An important question that needs to be answered here is how could women’s social movements be helpful to improve Iraqi women’s status during the last 40 years? My main goal of this research paper is to answer this question stressing on the following three dimensions: the difficulties that led women to create social movements, the goals of women’s social movement has addressed and finally the difficulties women faced because of their movement.
Women’s social movement is not one of the new social movements (Woodsmall 48). In Iraq, women’s social movement has started its activities to demand women’s rights since the 1920s (Woodsmall). Women participated in the 1920 revolution in Iraq against the British invasion and occupation following the World War I and helped men in this revolution and started their activities since that time (Fernea and Louis). This shows that women are always active and need to actively participate and achieve their goals of freedom and get their rights. Back to the history of women’s social movements in Iraq, in 1923 women created an organization to teach orphan girls but this organization was soon closed (Woodsmall). I think this shows that such organizations faced difficulties and male dominated society opposed and fought such organizations led by women. Although women’s social movements were unstable and depended on male members, women never gave up and started to create other organizations. In 1944, women’s social movements and organizations have started to be independent and created various organizations such as Sisterhood of Freedom which have branches in Baghdad and Basra (Woodsmall). Such organizations were supported by the British aids in the country at that time (Woodsmall). This indicates that because women’s organizations usually face such difficulties from the society, they ask support from foreign aids. Iraqi women’s social movements were motivated to keep going and demanding their rights by the support from other movements and organizations in other Arab countries such as Egypt (Woodsmall). In my opinion, this clearly shows that most of Arab women share similar suffering in the Arab world and that’s why the cooperation between Arab countries does exist in regard to women’s movements issue.

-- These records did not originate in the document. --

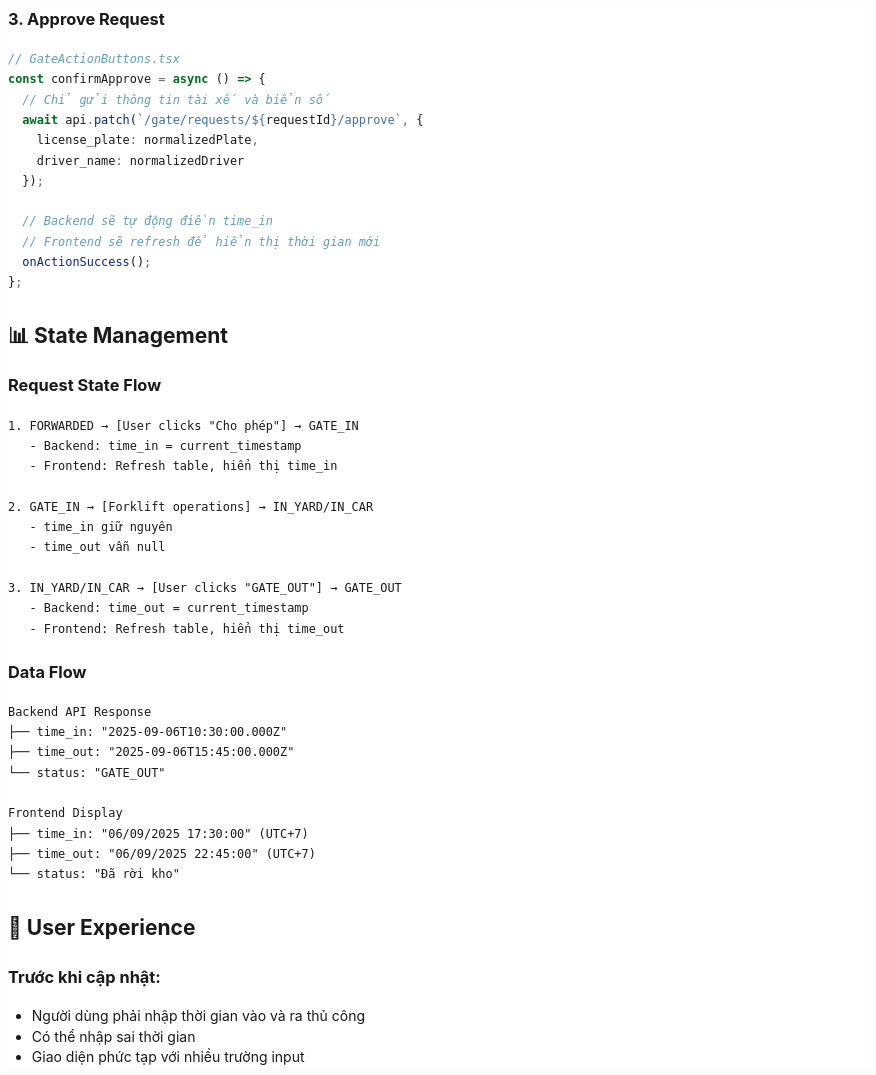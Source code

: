 ### **3. Approve Request**
```typescript
// GateActionButtons.tsx
const confirmApprove = async () => {
  // Chỉ gửi thông tin tài xế và biển số
  await api.patch(`/gate/requests/${requestId}/approve`, { 
    license_plate: normalizedPlate,
    driver_name: normalizedDriver
  });
  
  // Backend sẽ tự động điền time_in
  // Frontend sẽ refresh để hiển thị thời gian mới
  onActionSuccess();
};
```

## 📊 State Management

### **Request State Flow**
```
1. FORWARDED → [User clicks "Cho phép"] → GATE_IN
   - Backend: time_in = current_timestamp
   - Frontend: Refresh table, hiển thị time_in

2. GATE_IN → [Forklift operations] → IN_YARD/IN_CAR
   - time_in giữ nguyên
   - time_out vẫn null

3. IN_YARD/IN_CAR → [User clicks "GATE_OUT"] → GATE_OUT
   - Backend: time_out = current_timestamp
   - Frontend: Refresh table, hiển thị time_out
```

### **Data Flow**
```
Backend API Response
├── time_in: "2025-09-06T10:30:00.000Z"
├── time_out: "2025-09-06T15:45:00.000Z"
└── status: "GATE_OUT"

Frontend Display
├── time_in: "06/09/2025 17:30:00" (UTC+7)
├── time_out: "06/09/2025 22:45:00" (UTC+7)
└── status: "Đã rời kho"
```

## 🎯 User Experience

### **Trước khi cập nhật:**
- Người dùng phải nhập thời gian vào và ra thủ công
- Có thể nhập sai thời gian
- Giao diện phức tạp với nhiều trường input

After giving a brief history on the women’s social movements in Iraq, some difficulties, during the Baath and Saddam Hussein’s regime or the occupation, which led Iraqi women to create social movements, should be tackled. Those difficulties would lead women to assign goals of their movements; some of these goals of the women’s social movements will be mentioned .Finally, difficulties women faced during creating their social movements are worth to be addressed.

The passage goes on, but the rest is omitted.